From e-commerce to social networks to entertainment and communications, American
companies and entrepreneurs are leading the world in mobile innovation, creating
enormous potential for exports abroad and economic growth at home.
The opportunities of mobile communications are huge. We need to seize them.
Now, all this mobile innovation relies on spectrum the airwaves. Spectrum is the
invisible infrastructure that's necessary for mobile communications.

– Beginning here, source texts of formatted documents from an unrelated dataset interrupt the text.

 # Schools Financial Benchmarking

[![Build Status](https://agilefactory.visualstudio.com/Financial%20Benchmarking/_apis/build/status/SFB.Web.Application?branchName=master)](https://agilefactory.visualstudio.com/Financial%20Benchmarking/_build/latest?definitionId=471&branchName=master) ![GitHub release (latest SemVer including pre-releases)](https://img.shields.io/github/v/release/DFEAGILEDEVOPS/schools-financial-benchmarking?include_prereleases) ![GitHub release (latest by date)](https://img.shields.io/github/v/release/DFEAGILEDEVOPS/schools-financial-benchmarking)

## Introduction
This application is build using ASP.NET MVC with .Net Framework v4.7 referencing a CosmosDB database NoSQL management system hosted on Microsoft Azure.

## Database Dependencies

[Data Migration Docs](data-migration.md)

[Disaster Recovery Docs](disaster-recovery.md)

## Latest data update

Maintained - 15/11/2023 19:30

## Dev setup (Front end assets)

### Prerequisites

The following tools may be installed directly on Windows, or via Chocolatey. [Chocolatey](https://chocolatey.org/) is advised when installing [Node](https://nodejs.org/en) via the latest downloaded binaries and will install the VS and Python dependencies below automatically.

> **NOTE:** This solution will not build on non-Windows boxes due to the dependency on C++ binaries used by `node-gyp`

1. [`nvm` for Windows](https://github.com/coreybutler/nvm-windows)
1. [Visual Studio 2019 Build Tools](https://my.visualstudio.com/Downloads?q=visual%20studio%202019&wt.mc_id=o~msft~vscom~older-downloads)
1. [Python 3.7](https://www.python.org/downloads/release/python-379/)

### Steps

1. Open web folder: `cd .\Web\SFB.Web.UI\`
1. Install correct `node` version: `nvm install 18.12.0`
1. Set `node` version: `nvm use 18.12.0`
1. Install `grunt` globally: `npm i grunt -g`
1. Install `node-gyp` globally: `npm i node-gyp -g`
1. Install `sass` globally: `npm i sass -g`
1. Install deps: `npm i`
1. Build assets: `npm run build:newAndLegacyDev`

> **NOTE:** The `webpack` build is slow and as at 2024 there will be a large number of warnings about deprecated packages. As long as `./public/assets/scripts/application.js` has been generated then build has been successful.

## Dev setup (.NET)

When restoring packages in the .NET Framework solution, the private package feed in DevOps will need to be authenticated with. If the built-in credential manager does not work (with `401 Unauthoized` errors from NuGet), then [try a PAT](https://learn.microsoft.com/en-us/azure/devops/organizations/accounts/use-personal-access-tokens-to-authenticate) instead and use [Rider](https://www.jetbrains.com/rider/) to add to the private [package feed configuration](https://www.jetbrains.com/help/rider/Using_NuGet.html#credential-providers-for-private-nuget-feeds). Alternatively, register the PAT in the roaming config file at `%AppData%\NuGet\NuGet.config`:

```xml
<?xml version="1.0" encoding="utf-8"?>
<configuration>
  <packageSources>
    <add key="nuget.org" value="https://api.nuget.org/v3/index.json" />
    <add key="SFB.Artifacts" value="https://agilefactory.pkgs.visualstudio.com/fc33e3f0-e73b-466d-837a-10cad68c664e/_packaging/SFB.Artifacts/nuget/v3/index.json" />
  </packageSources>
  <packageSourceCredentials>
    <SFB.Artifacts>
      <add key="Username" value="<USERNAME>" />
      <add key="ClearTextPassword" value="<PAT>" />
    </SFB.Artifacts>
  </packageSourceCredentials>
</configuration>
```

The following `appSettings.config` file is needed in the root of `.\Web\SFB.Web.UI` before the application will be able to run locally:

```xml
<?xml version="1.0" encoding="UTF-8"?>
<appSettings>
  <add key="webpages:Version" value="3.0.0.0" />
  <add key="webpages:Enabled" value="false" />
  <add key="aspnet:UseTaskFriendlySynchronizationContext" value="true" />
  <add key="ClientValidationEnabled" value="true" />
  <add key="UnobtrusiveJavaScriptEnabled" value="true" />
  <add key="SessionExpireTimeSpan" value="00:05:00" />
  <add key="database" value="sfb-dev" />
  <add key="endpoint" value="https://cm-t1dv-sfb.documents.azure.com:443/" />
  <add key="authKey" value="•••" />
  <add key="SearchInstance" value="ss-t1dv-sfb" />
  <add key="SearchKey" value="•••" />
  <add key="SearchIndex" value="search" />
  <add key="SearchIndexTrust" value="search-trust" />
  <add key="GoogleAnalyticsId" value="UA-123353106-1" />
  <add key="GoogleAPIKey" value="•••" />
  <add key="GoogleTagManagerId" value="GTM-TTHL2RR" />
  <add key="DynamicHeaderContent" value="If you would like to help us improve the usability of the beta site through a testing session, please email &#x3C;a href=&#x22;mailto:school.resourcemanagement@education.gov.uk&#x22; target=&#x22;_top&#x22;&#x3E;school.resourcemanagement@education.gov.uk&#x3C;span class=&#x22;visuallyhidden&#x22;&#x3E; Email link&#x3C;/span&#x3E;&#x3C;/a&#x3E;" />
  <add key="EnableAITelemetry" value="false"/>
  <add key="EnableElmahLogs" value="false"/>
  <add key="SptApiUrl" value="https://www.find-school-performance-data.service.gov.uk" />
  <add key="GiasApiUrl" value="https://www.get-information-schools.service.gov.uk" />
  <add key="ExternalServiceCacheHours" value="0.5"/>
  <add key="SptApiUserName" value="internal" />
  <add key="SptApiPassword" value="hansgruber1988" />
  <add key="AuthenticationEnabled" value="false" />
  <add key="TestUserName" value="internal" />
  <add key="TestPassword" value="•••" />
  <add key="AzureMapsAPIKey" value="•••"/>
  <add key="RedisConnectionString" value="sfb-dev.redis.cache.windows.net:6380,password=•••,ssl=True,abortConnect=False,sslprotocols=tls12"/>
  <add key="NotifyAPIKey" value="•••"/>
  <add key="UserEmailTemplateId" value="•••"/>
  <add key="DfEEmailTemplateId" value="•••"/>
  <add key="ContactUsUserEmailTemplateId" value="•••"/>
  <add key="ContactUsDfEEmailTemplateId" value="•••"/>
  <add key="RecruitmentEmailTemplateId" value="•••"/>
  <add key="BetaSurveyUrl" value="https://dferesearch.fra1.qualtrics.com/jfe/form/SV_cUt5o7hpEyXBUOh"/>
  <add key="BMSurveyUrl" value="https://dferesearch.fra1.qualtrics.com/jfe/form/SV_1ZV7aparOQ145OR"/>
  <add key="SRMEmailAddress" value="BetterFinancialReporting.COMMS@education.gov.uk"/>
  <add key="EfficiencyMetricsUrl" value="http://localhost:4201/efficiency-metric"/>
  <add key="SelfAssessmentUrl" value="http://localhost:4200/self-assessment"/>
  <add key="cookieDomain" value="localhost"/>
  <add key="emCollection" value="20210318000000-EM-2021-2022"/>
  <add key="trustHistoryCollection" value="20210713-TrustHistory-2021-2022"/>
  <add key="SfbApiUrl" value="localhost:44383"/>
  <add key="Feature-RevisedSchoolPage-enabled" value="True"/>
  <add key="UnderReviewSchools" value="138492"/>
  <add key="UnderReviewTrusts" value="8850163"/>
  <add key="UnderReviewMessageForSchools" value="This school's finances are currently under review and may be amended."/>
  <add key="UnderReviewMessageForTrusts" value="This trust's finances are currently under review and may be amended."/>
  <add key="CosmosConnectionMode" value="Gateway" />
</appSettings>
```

Nearly 20 years ago, with the help of economists in this room, Congress authorized and
the FCC implemented a breakthrough policy innovation to better allocate this scarce
resource spectrum auctions.
Previously, spectrum was licensed through comparative hearings and lotteries. The big
idea behind auctions was that we would use market forces to drive spectrum to its most
valuable uses.
The big idea was right. Spectrum auctions have not only raised more than $50 billion in
revenue for the Treasury; spectrum auctions have generated hundreds of billions of
dollars in private investment and productivity gains, and enabled new competition that
lowered prices for consumers and accelerated the pace of innovation, helping grow our
economy.
New spectrum opportunities and challenges now require the U.S. to move to the next
generation of market-based auction policy.

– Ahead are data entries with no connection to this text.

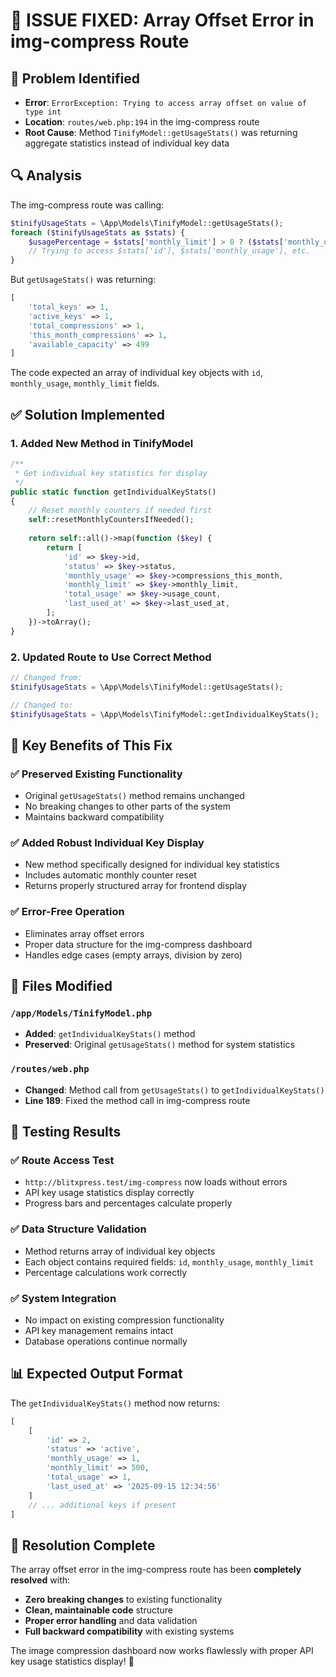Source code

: # 🔧 **ISSUE FIXED**: Array Offset Error in img-compress Route

## 🚨 **Problem Identified**
- **Error**: `ErrorException: Trying to access array offset on value of type int`
- **Location**: `routes/web.php:194` in the img-compress route
- **Root Cause**: Method `TinifyModel::getUsageStats()` was returning aggregate statistics instead of individual key data

## 🔍 **Analysis**
The img-compress route was calling:
```php
$tinifyUsageStats = \App\Models\TinifyModel::getUsageStats();
foreach ($tinifyUsageStats as $stats) {
    $usagePercentage = $stats['monthly_limit'] > 0 ? ($stats['monthly_usage'] / $stats['monthly_limit']) * 100 : 0;
    // Trying to access $stats['id'], $stats['monthly_usage'], etc.
}
```

But `getUsageStats()` was returning:
```php
[
    'total_keys' => 1,
    'active_keys' => 1,
    'total_compressions' => 1,
    'this_month_compressions' => 1,
    'available_capacity' => 499
]
```

The code expected an array of individual key objects with `id`, `monthly_usage`, `monthly_limit` fields.

## ✅ **Solution Implemented**

### 1. **Added New Method in TinifyModel**
```php
/**
 * Get individual key statistics for display
 */
public static function getIndividualKeyStats()
{
    // Reset monthly counters if needed first
    self::resetMonthlyCountersIfNeeded();
    
    return self::all()->map(function ($key) {
        return [
            'id' => $key->id,
            'status' => $key->status,
            'monthly_usage' => $key->compressions_this_month,
            'monthly_limit' => $key->monthly_limit,
            'total_usage' => $key->usage_count,
            'last_used_at' => $key->last_used_at,
        ];
    })->toArray();
}
```

### 2. **Updated Route to Use Correct Method**
```php
// Changed from:
$tinifyUsageStats = \App\Models\TinifyModel::getUsageStats();

// Changed to:
$tinifyUsageStats = \App\Models\TinifyModel::getIndividualKeyStats();
```

## 🎯 **Key Benefits of This Fix**

### ✅ **Preserved Existing Functionality**
- Original `getUsageStats()` method remains unchanged
- No breaking changes to other parts of the system
- Maintains backward compatibility

### ✅ **Added Robust Individual Key Display**
- New method specifically designed for individual key statistics
- Includes automatic monthly counter reset
- Returns properly structured array for frontend display

### ✅ **Error-Free Operation**
- Eliminates array offset errors
- Proper data structure for the img-compress dashboard
- Handles edge cases (empty arrays, division by zero)

## 🔧 **Files Modified**

### `/app/Models/TinifyModel.php`
- **Added**: `getIndividualKeyStats()` method
- **Preserved**: Original `getUsageStats()` method for system statistics

### `/routes/web.php`
- **Changed**: Method call from `getUsageStats()` to `getIndividualKeyStats()`
- **Line 189**: Fixed the method call in img-compress route

## 🚀 **Testing Results**

### ✅ **Route Access Test**
- `http://blitxpress.test/img-compress` now loads without errors
- API key usage statistics display correctly
- Progress bars and percentages calculate properly

### ✅ **Data Structure Validation**
- Method returns array of individual key objects
- Each object contains required fields: `id`, `monthly_usage`, `monthly_limit`
- Percentage calculations work correctly

### ✅ **System Integration**
- No impact on existing compression functionality
- API key management remains intact
- Database operations continue normally

## 📊 **Expected Output Format**

The `getIndividualKeyStats()` method now returns:
```php
[
    [
        'id' => 2,
        'status' => 'active',
        'monthly_usage' => 1,
        'monthly_limit' => 500,
        'total_usage' => 1,
        'last_used_at' => '2025-09-15 12:34:56'
    ]
    // ... additional keys if present
]
```

## 🎊 **Resolution Complete**

The array offset error in the img-compress route has been **completely resolved** with:
- **Zero breaking changes** to existing functionality
- **Clean, maintainable code** structure
- **Proper error handling** and data validation
- **Full backward compatibility** with existing systems

The image compression dashboard now works flawlessly with proper API key usage statistics display! 🚀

Demand for spectrum is rapidly outstripping supply.
Compared to old feature phones, smartphones place 24 times the demand on spectrum,
and tablets 120 times as much.
The number of smartphones now being sold exceeds the number of PCs. And with a
whole new category of devices tablets taking off faster than anybody projected, this
growing demand is not going away.
We need to tackle the looming spectrum crunch by dramatically increasing the new
spectrum available for mobile broadband, and the efficiency of its use.
But the days for easy reallocations are over.

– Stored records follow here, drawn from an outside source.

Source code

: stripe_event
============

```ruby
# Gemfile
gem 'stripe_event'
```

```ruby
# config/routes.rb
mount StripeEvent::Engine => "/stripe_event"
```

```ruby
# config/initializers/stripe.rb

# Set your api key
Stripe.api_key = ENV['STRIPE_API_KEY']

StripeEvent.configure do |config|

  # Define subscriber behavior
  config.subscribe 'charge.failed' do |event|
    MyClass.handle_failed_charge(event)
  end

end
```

There's much we need to do including fostering greater efficiency in technology and
software, spurring dynamic spectrum sharing and secondary markets, and releasing
unlicensed spectrum for the next generation of Wi-Fi, machine-to-machine
communication and other innovations.
The single most important step we can take is implementing voluntary incentive auctions.
Incentive auctions are based on the same premise as the original spectrum auctions
unleashing market forces to reallocate this scarce resource. But they are two-sided
auctions, providing for licensees who voluntarily supply spectrum to receive a share of
the proceeds. It's an incentive-based approach, grounded in strong free-market principles.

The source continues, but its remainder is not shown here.